# [YOUR INSTRUCTIONS]
Set down exactly the lines below between the line holding "3 OPKH videota" and the line holding "5.4. Yhdistys", inclusive; no other line belongs in the answer.

□ □ □

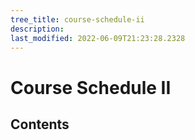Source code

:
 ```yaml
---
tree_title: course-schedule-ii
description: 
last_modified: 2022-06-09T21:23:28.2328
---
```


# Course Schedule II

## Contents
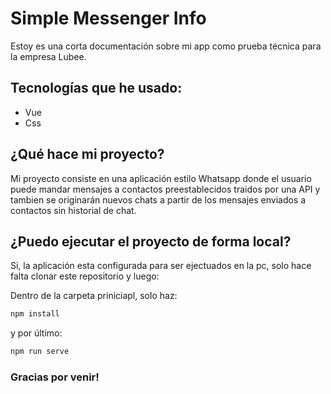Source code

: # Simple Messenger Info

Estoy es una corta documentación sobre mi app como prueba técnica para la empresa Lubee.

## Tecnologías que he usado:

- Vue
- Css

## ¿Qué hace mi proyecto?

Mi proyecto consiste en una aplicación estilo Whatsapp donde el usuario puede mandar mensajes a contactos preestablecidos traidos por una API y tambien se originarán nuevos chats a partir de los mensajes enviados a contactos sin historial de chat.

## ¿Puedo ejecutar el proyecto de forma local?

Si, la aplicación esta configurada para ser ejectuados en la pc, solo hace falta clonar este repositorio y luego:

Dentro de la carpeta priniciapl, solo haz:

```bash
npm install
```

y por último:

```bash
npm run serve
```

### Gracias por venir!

□ □ □

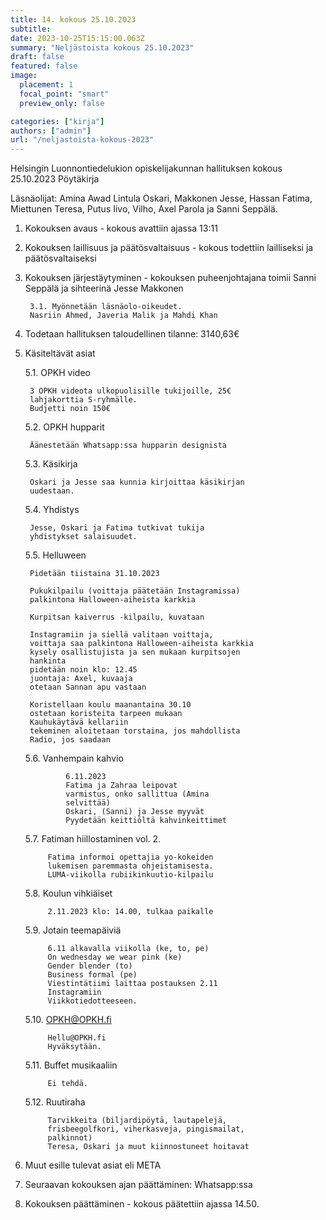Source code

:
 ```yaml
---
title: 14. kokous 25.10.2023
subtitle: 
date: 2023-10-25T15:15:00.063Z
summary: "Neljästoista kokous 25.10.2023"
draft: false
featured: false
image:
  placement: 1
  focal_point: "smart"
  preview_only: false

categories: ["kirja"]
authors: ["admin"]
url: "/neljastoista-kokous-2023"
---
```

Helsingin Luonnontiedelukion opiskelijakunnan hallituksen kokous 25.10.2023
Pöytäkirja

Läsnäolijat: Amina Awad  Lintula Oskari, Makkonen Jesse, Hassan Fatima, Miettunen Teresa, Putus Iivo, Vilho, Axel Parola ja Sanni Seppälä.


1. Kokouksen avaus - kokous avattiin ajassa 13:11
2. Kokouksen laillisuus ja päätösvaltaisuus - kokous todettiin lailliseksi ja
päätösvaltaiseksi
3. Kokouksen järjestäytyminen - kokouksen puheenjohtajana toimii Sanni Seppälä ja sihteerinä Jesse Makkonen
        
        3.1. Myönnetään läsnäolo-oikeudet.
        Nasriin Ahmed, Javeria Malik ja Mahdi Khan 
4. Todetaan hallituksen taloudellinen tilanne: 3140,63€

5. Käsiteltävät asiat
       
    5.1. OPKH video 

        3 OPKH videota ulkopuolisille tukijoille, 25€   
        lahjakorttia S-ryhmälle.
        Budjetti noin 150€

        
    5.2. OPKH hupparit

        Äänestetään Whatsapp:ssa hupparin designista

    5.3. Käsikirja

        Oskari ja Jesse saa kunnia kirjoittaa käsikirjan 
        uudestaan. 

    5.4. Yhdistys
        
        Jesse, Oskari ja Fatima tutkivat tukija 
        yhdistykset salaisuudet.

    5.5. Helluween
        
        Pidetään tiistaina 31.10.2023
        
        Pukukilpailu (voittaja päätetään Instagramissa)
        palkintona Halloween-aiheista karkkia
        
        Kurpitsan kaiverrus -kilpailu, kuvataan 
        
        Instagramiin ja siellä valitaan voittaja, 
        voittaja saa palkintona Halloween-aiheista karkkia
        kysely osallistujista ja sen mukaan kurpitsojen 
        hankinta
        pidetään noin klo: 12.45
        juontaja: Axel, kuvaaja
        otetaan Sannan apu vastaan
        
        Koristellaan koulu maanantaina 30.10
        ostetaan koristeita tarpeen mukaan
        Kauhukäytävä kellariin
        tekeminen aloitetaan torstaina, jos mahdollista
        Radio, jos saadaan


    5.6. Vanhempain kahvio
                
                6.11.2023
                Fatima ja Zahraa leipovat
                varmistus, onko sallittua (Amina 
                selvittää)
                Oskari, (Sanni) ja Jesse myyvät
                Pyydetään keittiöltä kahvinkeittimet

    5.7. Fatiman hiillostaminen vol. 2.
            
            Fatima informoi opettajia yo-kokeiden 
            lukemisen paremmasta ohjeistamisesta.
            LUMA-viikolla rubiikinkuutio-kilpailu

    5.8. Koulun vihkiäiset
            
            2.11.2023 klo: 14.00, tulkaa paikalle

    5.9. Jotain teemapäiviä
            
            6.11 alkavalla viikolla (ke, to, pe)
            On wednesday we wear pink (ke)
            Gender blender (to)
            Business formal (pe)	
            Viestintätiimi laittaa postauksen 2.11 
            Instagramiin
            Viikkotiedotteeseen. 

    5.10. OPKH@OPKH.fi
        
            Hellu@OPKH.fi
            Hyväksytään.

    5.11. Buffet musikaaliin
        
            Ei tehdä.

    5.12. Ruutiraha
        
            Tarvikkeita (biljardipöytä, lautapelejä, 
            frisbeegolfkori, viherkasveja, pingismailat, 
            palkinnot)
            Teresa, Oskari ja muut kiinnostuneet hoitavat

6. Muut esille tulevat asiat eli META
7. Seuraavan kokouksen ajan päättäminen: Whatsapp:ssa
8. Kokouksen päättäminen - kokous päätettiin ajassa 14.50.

□ □ □

# [THE COMPLETED TASK]
        3 OPKH videota ulkopuolisille tukijoille, 25€   
        lahjakorttia S-ryhmälle.
        Budjetti noin 150€

        
    5.2. OPKH hupparit

        Äänestetään Whatsapp:ssa hupparin designista

    5.3. Käsikirja

        Oskari ja Jesse saa kunnia kirjoittaa käsikirjan 
        uudestaan. 

    5.4. Yhdistys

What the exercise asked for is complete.